==== Available data ====

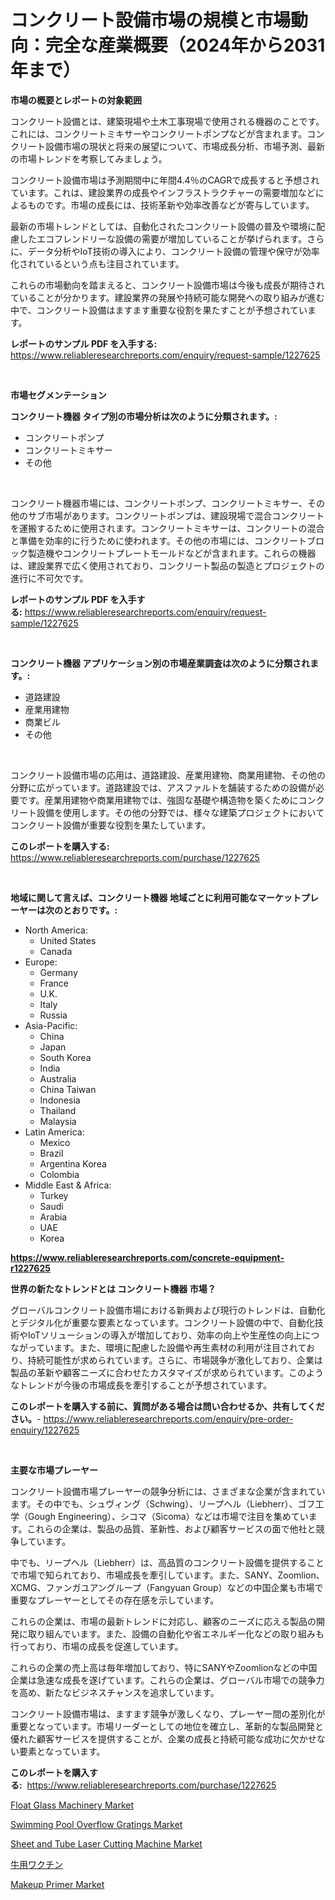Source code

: <p><h1>コンクリート設備市場の規模と市場動向：完全な産業概要（2024年から2031年まで）</h1></p><p><strong>市場の概要とレポートの対象範囲</strong></p>
<p><p>コンクリート設備とは、建築現場や土木工事現場で使用される機器のことです。これには、コンクリートミキサーやコンクリートポンプなどが含まれます。コンクリート設備市場の現状と将来の展望について、市場成長分析、市場予測、最新の市場トレンドを考察してみましょう。</p><p>コンクリート設備市場は予測期間中に年間4.4％のCAGRで成長すると予想されています。これは、建設業界の成長やインフラストラクチャーの需要増加などによるものです。市場の成長には、技術革新や効率改善などが寄与しています。</p><p>最新の市場トレンドとしては、自動化されたコンクリート設備の普及や環境に配慮したエコフレンドリーな設備の需要が増加していることが挙げられます。さらに、データ分析やIoT技術の導入により、コンクリート設備の管理や保守が効率化されているという点も注目されています。</p><p>これらの市場動向を踏まえると、コンクリート設備市場は今後も成長が期待されていることが分かります。建設業界の発展や持続可能な開発への取り組みが進む中で、コンクリート設備はますます重要な役割を果たすことが予想されています。</p></p>
<p><strong>レポートのサンプル PDF を入手する:</strong> <a href="https://www.reliableresearchreports.com/enquiry/request-sample/1227625">https://www.reliableresearchreports.com/enquiry/request-sample/1227625</a></p>
<p>&nbsp;</p>
<p><strong>市場セグメンテーション</strong></p>
<p><strong>コンクリート機器 タイプ別の市場分析は次のように分類されます。:</strong></p>
<p><ul><li>コンクリートポンプ</li><li>コンクリートミキサー</li><li>その他</li></ul></p>
<p>&nbsp;</p>
<p><p>コンクリート機器市場には、コンクリートポンプ、コンクリートミキサー、その他のサブ市場があります。コンクリートポンプは、建設現場で混合コンクリートを運搬するために使用されます。コンクリートミキサーは、コンクリートの混合と準備を効率的に行うために使われます。その他の市場には、コンクリートブロック製造機やコンクリートプレートモールドなどが含まれます。これらの機器は、建設業界で広く使用されており、コンクリート製品の製造とプロジェクトの進行に不可欠です。</p></p>
<p><strong>レポートのサンプル PDF を入手する:</strong>&nbsp;<a href="https://www.reliableresearchreports.com/enquiry/request-sample/1227625">https://www.reliableresearchreports.com/enquiry/request-sample/1227625</a></p>
<p>&nbsp;</p>
<p><strong> コンクリート機器 アプリケーション別の市場産業調査は次のように分類されます。:</strong></p>
<p><ul><li>道路建設</li><li>産業用建物</li><li>商業ビル</li><li>その他</li></ul></p>
<p>&nbsp;</p>
<p><p>コンクリート設備市場の応用は、道路建設、産業用建物、商業用建物、その他の分野に広がっています。道路建設では、アスファルトを舗装するための設備が必要です。産業用建物や商業用建物では、強固な基礎や構造物を築くためにコンクリート設備を使用します。その他の分野では、様々な建築プロジェクトにおいてコンクリート設備が重要な役割を果たしています。</p></p>
<p><strong>このレポートを購入する:</strong>&nbsp; <a href="https://www.reliableresearchreports.com/purchase/1227625">https://www.reliableresearchreports.com/purchase/1227625</a></p>
<p>&nbsp;</p>
<p><strong>地域に関して言えば、コンクリート機器 地域ごとに利用可能なマーケットプレーヤーは次のとおりです。:</strong></p>
<p><ul>
    <li>
        North America:
        <ul>
            <li>United States</li>
            <li>Canada</li>
        </ul>
    </li>
    <li>
        Europe:
        <ul>
            <li>Germany</li>
            <li>France</li>
            <li>U.K.</li>
            <li>Italy</li>
            <li>Russia</li>
        </ul>
    </li>
    <li>
        Asia-Pacific:
        <ul>
            <li>China</li>
            <li>Japan</li>
            <li>South Korea</li>
            <li>India</li>
            <li>Australia</li>
            <li>China Taiwan</li>
            <li>Indonesia</li>
            <li>Thailand</li>
            <li>Malaysia</li>
        </ul>
    </li>
    <li>
        Latin America:
        <ul>
            <li>Mexico</li>
            <li>Brazil</li>
            <li>Argentina Korea</li>
            <li>Colombia</li>
        </ul>
    </li>
    <li>
        Middle East & Africa:
        <ul>
            <li>Turkey</li>
            <li>Saudi</li>
            <li>Arabia</li>
            <li>UAE</li>
            <li>Korea</li>
        </ul>
    </li>
    </ul></p>
<p><strong><a href="https://www.reliableresearchreports.com/concrete-equipment-r1227625">https://www.reliableresearchreports.com/concrete-equipment-r1227625</a></strong>&nbsp;</p>
<p><strong>世界の新たなトレンドとは コンクリート機器 市場？</strong></p>
<p><p>グローバルコンクリート設備市場における新興および現行のトレンドは、自動化とデジタル化が重要な要素となっています。コンクリート設備の中で、自動化技術やIoTソリューションの導入が増加しており、効率の向上や生産性の向上につながっています。また、環境に配慮した設備や再生素材の利用が注目されており、持続可能性が求められています。さらに、市場競争が激化しており、企業は製品の革新や顧客ニーズに合わせたカスタマイズが求められています。このようなトレンドが今後の市場成長を牽引することが予想されています。</p></p>
<p><strong>このレポートを購入する前に、質問がある場合は問い合わせるか、共有してください。</strong>- <a href="https://www.reliableresearchreports.com/enquiry/pre-order-enquiry/1227625">https://www.reliableresearchreports.com/enquiry/pre-order-enquiry/1227625</a></p>
<p>&nbsp;</p>
<p><strong>主要な市場プレーヤー</strong></p>
<p><p>コンクリート設備市場プレーヤーの競争分析には、さまざまな企業が含まれています。その中でも、シュヴィング（Schwing）、リープヘル（Liebherr）、ゴフ工学（Gough Engineering）、シコマ（Sicoma）などは市場で注目を集めています。これらの企業は、製品の品質、革新性、および顧客サービスの面で他社と競争しています。</p><p>中でも、リープヘル（Liebherr）は、高品質のコンクリート設備を提供することで市場で知られており、市場成長を牽引しています。また、SANY、Zoomlion、XCMG、ファンガユアングループ（Fangyuan Group）などの中国企業も市場で重要なプレーヤーとしてその存在感を示しています。</p><p>これらの企業は、市場の最新トレンドに対応し、顧客のニーズに応える製品の開発に取り組んでいます。また、設備の自動化や省エネルギー化などの取り組みも行っており、市場の成長を促進しています。</p><p>これらの企業の売上高は毎年増加しており、特にSANYやZoomlionなどの中国企業は急速な成長を遂げています。これらの企業は、グローバル市場での競争力を高め、新たなビジネスチャンスを追求しています。</p><p>コンクリート設備市場は、ますます競争が激しくなり、プレーヤー間の差別化が重要となっています。市場リーダーとしての地位を確立し、革新的な製品開発と優れた顧客サービスを提供することが、企業の成長と持続可能な成功に欠かせない要素となっています。</p></p>
<p><strong>このレポートを購入する:</strong>&nbsp;&nbsp;<a href="https://www.reliableresearchreports.com/purchase/1227625">https://www.reliableresearchreports.com/purchase/1227625</a></p>
<p><p><a href="https://github.com/lataunyatinikmelvin59ilbd0dv/Market-Research-Report-List-2/blob/main/float-glass-machinery-market.md">Float Glass Machinery Market</a></p><p><a href="https://www.linkedin.com/pulse/decoding-swimming-pool-overflow-gratings-market-metrics-sae4e?trackingId=TKxqs%2FDT0ieVDdX8X%2BWBHg%3D%3D">Swimming Pool Overflow Gratings Market</a></p><p><a href="https://github.com/pgtimber/Market-Research-Report-List-2/blob/main/sheet-and-tube-laser-cutting-machine-market.md">Sheet and Tube Laser Cutting Machine Market</a></p><p><a href="https://github.com/SantosDicki04/Market-Research-Report-List-1/blob/main/985713229780.md">牛用ワクチン</a></p><p><a href="https://www.linkedin.com/pulse/makeup-primer-market-outlook-industry-overview-forecast-vfzne?trackingId=DsOEIuTNueoJsu1009WoUg%3D%3D">Makeup Primer Market</a></p></p>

====

Exercise directions — Copy all the records above exactly, but leave out the pictures.

Written answer —
Source code

: <p><h1>コンクリート設備市場の規模と市場動向：完全な産業概要（2024年から2031年まで）</h1></p><p><strong>市場の概要とレポートの対象範囲</strong></p>
<p><p>コンクリート設備とは、建築現場や土木工事現場で使用される機器のことです。これには、コンクリートミキサーやコンクリートポンプなどが含まれます。コンクリート設備市場の現状と将来の展望について、市場成長分析、市場予測、最新の市場トレンドを考察してみましょう。</p><p>コンクリート設備市場は予測期間中に年間4.4％のCAGRで成長すると予想されています。これは、建設業界の成長やインフラストラクチャーの需要増加などによるものです。市場の成長には、技術革新や効率改善などが寄与しています。</p><p>最新の市場トレンドとしては、自動化されたコンクリート設備の普及や環境に配慮したエコフレンドリーな設備の需要が増加していることが挙げられます。さらに、データ分析やIoT技術の導入により、コンクリート設備の管理や保守が効率化されているという点も注目されています。</p><p>これらの市場動向を踏まえると、コンクリート設備市場は今後も成長が期待されていることが分かります。建設業界の発展や持続可能な開発への取り組みが進む中で、コンクリート設備はますます重要な役割を果たすことが予想されています。</p></p>
<p><strong>レポートのサンプル PDF を入手する:</strong> <a href="https://www.reliableresearchreports.com/enquiry/request-sample/1227625">https://www.reliableresearchreports.com/enquiry/request-sample/1227625</a></p>
<p>&nbsp;</p>
<p><strong>市場セグメンテーション</strong></p>
<p><strong>コンクリート機器 タイプ別の市場分析は次のように分類されます。:</strong></p>
<p><ul><li>コンクリートポンプ</li><li>コンクリートミキサー</li><li>その他</li></ul></p>
<p>&nbsp;</p>
<p><p>コンクリート機器市場には、コンクリートポンプ、コンクリートミキサー、その他のサブ市場があります。コンクリートポンプは、建設現場で混合コンクリートを運搬するために使用されます。コンクリートミキサーは、コンクリートの混合と準備を効率的に行うために使われます。その他の市場には、コンクリートブロック製造機やコンクリートプレートモールドなどが含まれます。これらの機器は、建設業界で広く使用されており、コンクリート製品の製造とプロジェクトの進行に不可欠です。</p></p>
<p><strong>レポートのサンプル PDF を入手する:</strong>&nbsp;<a href="https://www.reliableresearchreports.com/enquiry/request-sample/1227625">https://www.reliableresearchreports.com/enquiry/request-sample/1227625</a></p>
<p>&nbsp;</p>
<p><strong> コンクリート機器 アプリケーション別の市場産業調査は次のように分類されます。:</strong></p>
<p><ul><li>道路建設</li><li>産業用建物</li><li>商業ビル</li><li>その他</li></ul></p>
<p>&nbsp;</p>
<p><p>コンクリート設備市場の応用は、道路建設、産業用建物、商業用建物、その他の分野に広がっています。道路建設では、アスファルトを舗装するための設備が必要です。産業用建物や商業用建物では、強固な基礎や構造物を築くためにコンクリート設備を使用します。その他の分野では、様々な建築プロジェクトにおいてコンクリート設備が重要な役割を果たしています。</p></p>
<p><strong>このレポートを購入する:</strong>&nbsp; <a href="https://www.reliableresearchreports.com/purchase/1227625">https://www.reliableresearchreports.com/purchase/1227625</a></p>
<p>&nbsp;</p>
<p><strong>地域に関して言えば、コンクリート機器 地域ごとに利用可能なマーケットプレーヤーは次のとおりです。:</strong></p>
<p><ul>
    <li>
        North America:
        <ul>
            <li>United States</li>
            <li>Canada</li>
        </ul>
    </li>
    <li>
        Europe:
        <ul>
            <li>Germany</li>
            <li>France</li>
            <li>U.K.</li>
            <li>Italy</li>
            <li>Russia</li>
        </ul>
    </li>
    <li>
        Asia-Pacific:
        <ul>
            <li>China</li>
            <li>Japan</li>
            <li>South Korea</li>
            <li>India</li>
            <li>Australia</li>
            <li>China Taiwan</li>
            <li>Indonesia</li>
            <li>Thailand</li>
            <li>Malaysia</li>
        </ul>
    </li>
    <li>
        Latin America:
        <ul>
            <li>Mexico</li>
            <li>Brazil</li>
            <li>Argentina Korea</li>
            <li>Colombia</li>
        </ul>
    </li>
    <li>
        Middle East & Africa:
        <ul>
            <li>Turkey</li>
            <li>Saudi</li>
            <li>Arabia</li>
            <li>UAE</li>
            <li>Korea</li>
        </ul>
    </li>
    </ul></p>
<p><strong><a href="https://www.reliableresearchreports.com/concrete-equipment-r1227625">https://www.reliableresearchreports.com/concrete-equipment-r1227625</a></strong>&nbsp;</p>
<p><strong>世界の新たなトレンドとは コンクリート機器 市場？</strong></p>
<p><p>グローバルコンクリート設備市場における新興および現行のトレンドは、自動化とデジタル化が重要な要素となっています。コンクリート設備の中で、自動化技術やIoTソリューションの導入が増加しており、効率の向上や生産性の向上につながっています。また、環境に配慮した設備や再生素材の利用が注目されており、持続可能性が求められています。さらに、市場競争が激化しており、企業は製品の革新や顧客ニーズに合わせたカスタマイズが求められています。このようなトレンドが今後の市場成長を牽引することが予想されています。</p></p>
<p><strong>このレポートを購入する前に、質問がある場合は問い合わせるか、共有してください。</strong>- <a href="https://www.reliableresearchreports.com/enquiry/pre-order-enquiry/1227625">https://www.reliableresearchreports.com/enquiry/pre-order-enquiry/1227625</a></p>
<p>&nbsp;</p>
<p><strong>主要な市場プレーヤー</strong></p>
<p><p>コンクリート設備市場プレーヤーの競争分析には、さまざまな企業が含まれています。その中でも、シュヴィング（Schwing）、リープヘル（Liebherr）、ゴフ工学（Gough Engineering）、シコマ（Sicoma）などは市場で注目を集めています。これらの企業は、製品の品質、革新性、および顧客サービスの面で他社と競争しています。</p><p>中でも、リープヘル（Liebherr）は、高品質のコンクリート設備を提供することで市場で知られており、市場成長を牽引しています。また、SANY、Zoomlion、XCMG、ファンガユアングループ（Fangyuan Group）などの中国企業も市場で重要なプレーヤーとしてその存在感を示しています。</p><p>これらの企業は、市場の最新トレンドに対応し、顧客のニーズに応える製品の開発に取り組んでいます。また、設備の自動化や省エネルギー化などの取り組みも行っており、市場の成長を促進しています。</p><p>これらの企業の売上高は毎年増加しており、特にSANYやZoomlionなどの中国企業は急速な成長を遂げています。これらの企業は、グローバル市場での競争力を高め、新たなビジネスチャンスを追求しています。</p><p>コンクリート設備市場は、ますます競争が激しくなり、プレーヤー間の差別化が重要となっています。市場リーダーとしての地位を確立し、革新的な製品開発と優れた顧客サービスを提供することが、企業の成長と持続可能な成功に欠かせない要素となっています。</p></p>
<p><strong>このレポートを購入する:</strong>&nbsp;&nbsp;<a href="https://www.reliableresearchreports.com/purchase/1227625">https://www.reliableresearchreports.com/purchase/1227625</a></p>
<p><p><a href="https://github.com/lataunyatinikmelvin59ilbd0dv/Market-Research-Report-List-2/blob/main/float-glass-machinery-market.md">Float Glass Machinery Market</a></p><p><a href="https://www.linkedin.com/pulse/decoding-swimming-pool-overflow-gratings-market-metrics-sae4e?trackingId=TKxqs%2FDT0ieVDdX8X%2BWBHg%3D%3D">Swimming Pool Overflow Gratings Market</a></p><p><a href="https://github.com/pgtimber/Market-Research-Report-List-2/blob/main/sheet-and-tube-laser-cutting-machine-market.md">Sheet and Tube Laser Cutting Machine Market</a></p><p><a href="https://github.com/SantosDicki04/Market-Research-Report-List-1/blob/main/985713229780.md">牛用ワクチン</a></p><p><a href="https://www.linkedin.com/pulse/makeup-primer-market-outlook-industry-overview-forecast-vfzne?trackingId=DsOEIuTNueoJsu1009WoUg%3D%3D">Makeup Primer Market</a></p></p>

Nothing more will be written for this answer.